Recent studies have suggested that pan inhibitors of dipeptidyl peptidase-4 activity and/or structure homologs (DASH), including ARI-4175, can mediate tumor regression by immune-mediated mechanisms. This study assessed the potential of combining ARI-4175 with cancer vaccines. We evaluated ARI-4175's effect on immunogenic modulation, ability to sensitize tumor cells to antigen-specific CTL killing, effect on immune-cell subsets and function, and antitumor activity in 2 tumor models, both as a monotherapy and in combination with a recombinant viral or dendritic cell (DC)-based tumor-cell vaccine.ARI-4175's effects on the growth, surface phenotype, and antigen-specific CTL-mediated lysis of murine and human carcinoma cell lines were assessed in vitro.
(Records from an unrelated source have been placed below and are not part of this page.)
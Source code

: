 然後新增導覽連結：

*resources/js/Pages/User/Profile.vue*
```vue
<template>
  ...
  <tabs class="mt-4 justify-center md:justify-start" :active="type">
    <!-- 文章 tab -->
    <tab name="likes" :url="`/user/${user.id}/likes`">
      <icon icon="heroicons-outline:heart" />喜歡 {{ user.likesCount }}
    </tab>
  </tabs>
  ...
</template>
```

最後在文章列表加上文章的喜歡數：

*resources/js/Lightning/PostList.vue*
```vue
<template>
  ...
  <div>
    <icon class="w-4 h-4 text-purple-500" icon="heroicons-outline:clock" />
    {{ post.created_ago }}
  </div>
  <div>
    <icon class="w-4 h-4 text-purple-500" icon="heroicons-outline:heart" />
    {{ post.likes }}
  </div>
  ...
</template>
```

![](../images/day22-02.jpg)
In vivo, C57BL-6 mice were treated orally with ARI-4175, after which splenocytes were assessed by flow cytometry and functional assays. Antitumor studies were performed in murine models of colon carcinoma (MC38-CEA+ in CEA-transgenic C57BL-6 mice) and rhabdomyosarcoma (M3-9-M in C57BL-6 mice). Mice received oral ARI-4175 alone or in combination with a vaccine consisting of recombinant vaccinia/fowlpox CEA-TRICOM (colon model) or a DC-based tumor-cell vaccine (rhabdomyosarcoma model).Exposure to ARI-4175 had no effect on the proliferation or viability of carcinoma cells in vitro; however, it did alter tumor phenotype, making murine and human tumor cells more sensitive to antigen-specific CTL killing. Assessment of immune-cell subsets and function indicated that ARI-4175 increased levels of natural killer cells and DCs. Detrimental immune effects, including reduced T effector cells and increased immunosuppressive cells (Tregs, MDSCs), were normalized when treatment stopped, suggesting that scheduling is critical when combining this agent with vaccine. As a monotherapy, ARI-4175 had potent antitumor activity in both tumor models, and had even greater effects when combined with a vaccine (either DC-based or poxviral vector based). These findings provide the rationale for the combined use of cancer immunotherapy with DASH enzyme inhibitors such as ARI-4175.